> Task goal
Search the data below for the string "mean". Extract every line that contains it.

[Source material Boundary: Start]

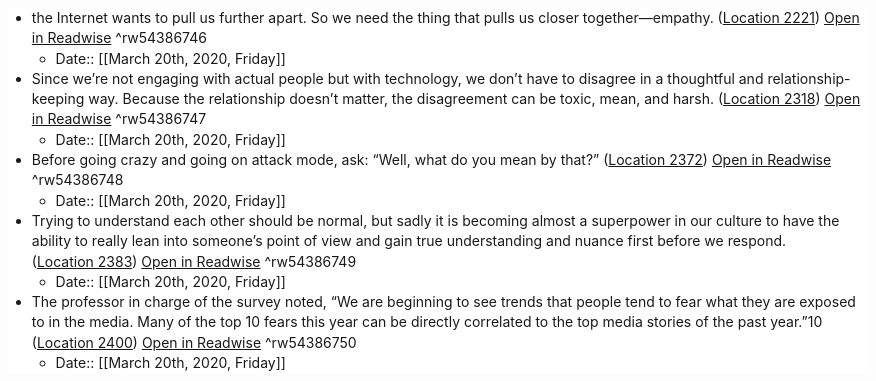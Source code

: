 - the Internet wants to pull us further apart. So we need the thing that pulls us closer together—empathy. ([Location 2221](https://readwise.io/to_kindle?action=open&asin=B07QND4MX2&location=2221)) [Open in Readwise](https://readwise.io/open/54386746) ^rw54386746
    - Date:: [[March 20th, 2020, Friday]]
- Since we’re not engaging with actual people but with technology, we don’t have to disagree in a thoughtful and relationship-keeping way. Because the relationship doesn’t matter, the disagreement can be toxic, mean, and harsh. ([Location 2318](https://readwise.io/to_kindle?action=open&asin=B07QND4MX2&location=2318)) [Open in Readwise](https://readwise.io/open/54386747) ^rw54386747
    - Date:: [[March 20th, 2020, Friday]]
- Before going crazy and going on attack mode, ask: “Well, what do you mean by that?” ([Location 2372](https://readwise.io/to_kindle?action=open&asin=B07QND4MX2&location=2372)) [Open in Readwise](https://readwise.io/open/54386748) ^rw54386748
    - Date:: [[March 20th, 2020, Friday]]
- Trying to understand each other should be normal, but sadly it is becoming almost a superpower in our culture to have the ability to really lean into someone’s point of view and gain true understanding and nuance first before we respond. ([Location 2383](https://readwise.io/to_kindle?action=open&asin=B07QND4MX2&location=2383)) [Open in Readwise](https://readwise.io/open/54386749) ^rw54386749
    - Date:: [[March 20th, 2020, Friday]]
- The professor in charge of the survey noted, “We are beginning to see trends that people tend to fear what they are exposed to in the media. Many of the top 10 fears this year can be directly correlated to the top media stories of the past year.”10 ([Location 2400](https://readwise.io/to_kindle?action=open&asin=B07QND4MX2&location=2400)) [Open in Readwise](https://readwise.io/open/54386750) ^rw54386750
    - Date:: [[March 20th, 2020, Friday]]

[Source material Boundary: End]

> Exercise response
- Since we’re not engaging with actual people but with technology, we don’t have to disagree in a thoughtful and relationship-keeping way. Because the relationship doesn’t matter, the disagreement can be toxic, mean, and harsh. ([Location 2318](https://readwise.io/to_kindle?action=open&asin=B07QND4MX2&location=2318)) [Open in Readwise](https://readwise.io/open/54386747) ^rw54386747
- Before going crazy and going on attack mode, ask: “Well, what do you mean by that?” ([Location 2372](https://readwise.io/to_kindle?action=open&asin=B07QND4MX2&location=2372)) [Open in Readwise](https://readwise.io/open/54386748) ^rw54386748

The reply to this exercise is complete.